_Prompt_. Report only the number of lines in the entries below that hold the word "integer".

Data records
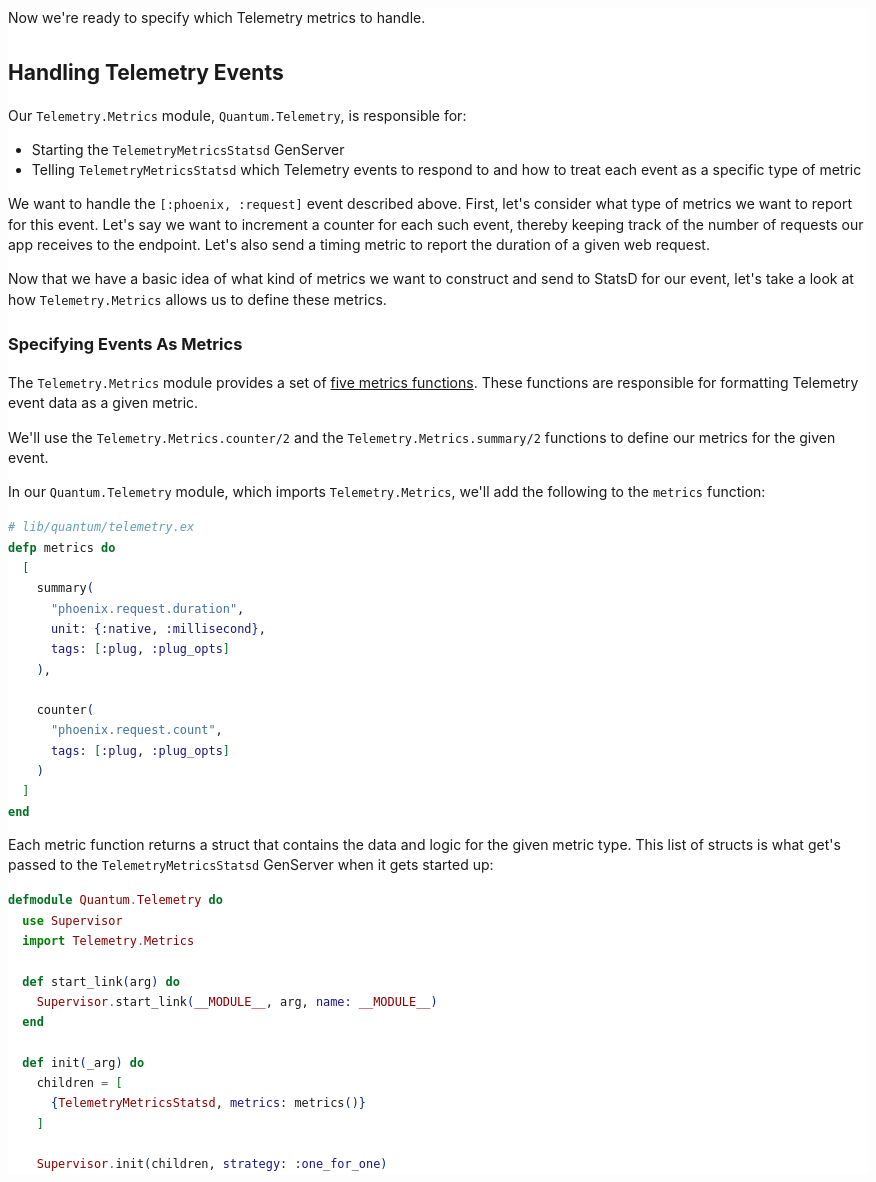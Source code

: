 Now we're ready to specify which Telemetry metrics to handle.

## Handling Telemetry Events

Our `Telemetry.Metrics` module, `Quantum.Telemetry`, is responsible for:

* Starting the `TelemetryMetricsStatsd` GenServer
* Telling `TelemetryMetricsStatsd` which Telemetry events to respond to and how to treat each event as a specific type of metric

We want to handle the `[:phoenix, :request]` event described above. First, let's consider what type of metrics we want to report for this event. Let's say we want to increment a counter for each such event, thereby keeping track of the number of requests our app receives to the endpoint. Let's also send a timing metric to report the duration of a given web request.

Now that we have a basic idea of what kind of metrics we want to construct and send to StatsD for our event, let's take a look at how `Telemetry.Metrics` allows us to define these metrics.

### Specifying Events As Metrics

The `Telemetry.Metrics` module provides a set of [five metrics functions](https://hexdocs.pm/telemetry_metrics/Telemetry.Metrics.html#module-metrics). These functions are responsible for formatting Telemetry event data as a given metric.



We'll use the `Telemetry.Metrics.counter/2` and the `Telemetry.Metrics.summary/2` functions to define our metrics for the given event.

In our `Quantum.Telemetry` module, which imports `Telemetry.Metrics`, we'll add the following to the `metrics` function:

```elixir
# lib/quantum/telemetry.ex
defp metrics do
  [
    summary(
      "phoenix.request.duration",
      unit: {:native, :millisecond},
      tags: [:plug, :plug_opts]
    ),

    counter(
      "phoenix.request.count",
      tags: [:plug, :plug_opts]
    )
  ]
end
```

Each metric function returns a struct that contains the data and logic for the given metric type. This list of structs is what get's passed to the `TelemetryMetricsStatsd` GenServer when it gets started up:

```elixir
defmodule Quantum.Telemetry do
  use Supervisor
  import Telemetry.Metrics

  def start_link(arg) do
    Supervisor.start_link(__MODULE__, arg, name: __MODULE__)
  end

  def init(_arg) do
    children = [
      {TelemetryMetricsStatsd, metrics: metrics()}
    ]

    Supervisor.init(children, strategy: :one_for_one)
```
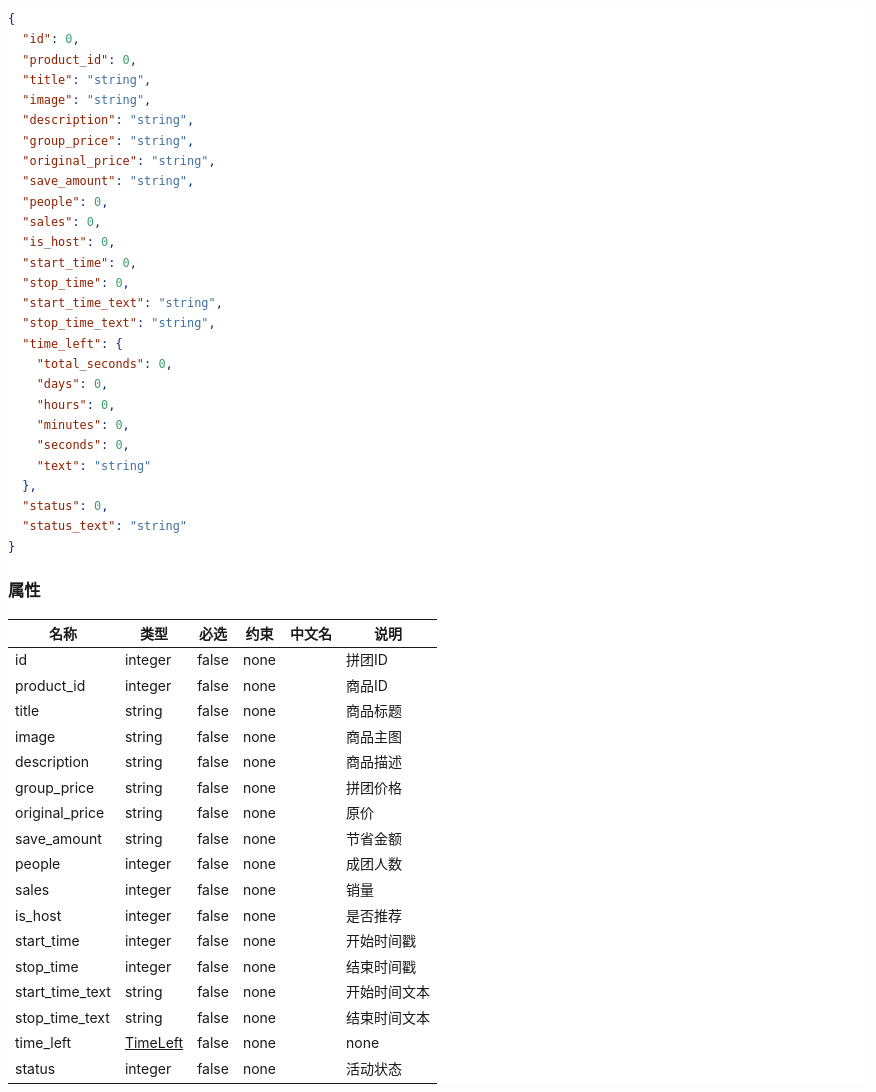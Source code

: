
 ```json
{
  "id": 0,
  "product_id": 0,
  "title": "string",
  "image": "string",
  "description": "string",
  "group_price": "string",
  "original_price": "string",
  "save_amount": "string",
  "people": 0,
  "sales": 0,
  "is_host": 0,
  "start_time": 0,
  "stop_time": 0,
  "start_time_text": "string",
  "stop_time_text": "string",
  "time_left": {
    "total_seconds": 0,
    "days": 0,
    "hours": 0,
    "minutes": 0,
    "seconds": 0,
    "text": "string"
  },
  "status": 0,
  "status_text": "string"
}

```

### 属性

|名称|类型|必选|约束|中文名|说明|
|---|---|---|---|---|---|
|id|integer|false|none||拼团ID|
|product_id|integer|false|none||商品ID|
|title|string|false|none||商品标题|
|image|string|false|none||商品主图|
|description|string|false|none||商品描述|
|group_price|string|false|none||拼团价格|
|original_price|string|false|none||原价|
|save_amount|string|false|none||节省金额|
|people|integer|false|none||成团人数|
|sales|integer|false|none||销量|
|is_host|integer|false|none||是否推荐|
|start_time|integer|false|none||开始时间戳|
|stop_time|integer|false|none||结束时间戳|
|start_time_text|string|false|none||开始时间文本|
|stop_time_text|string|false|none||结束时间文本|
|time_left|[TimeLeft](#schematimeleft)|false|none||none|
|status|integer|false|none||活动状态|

_Result_. 8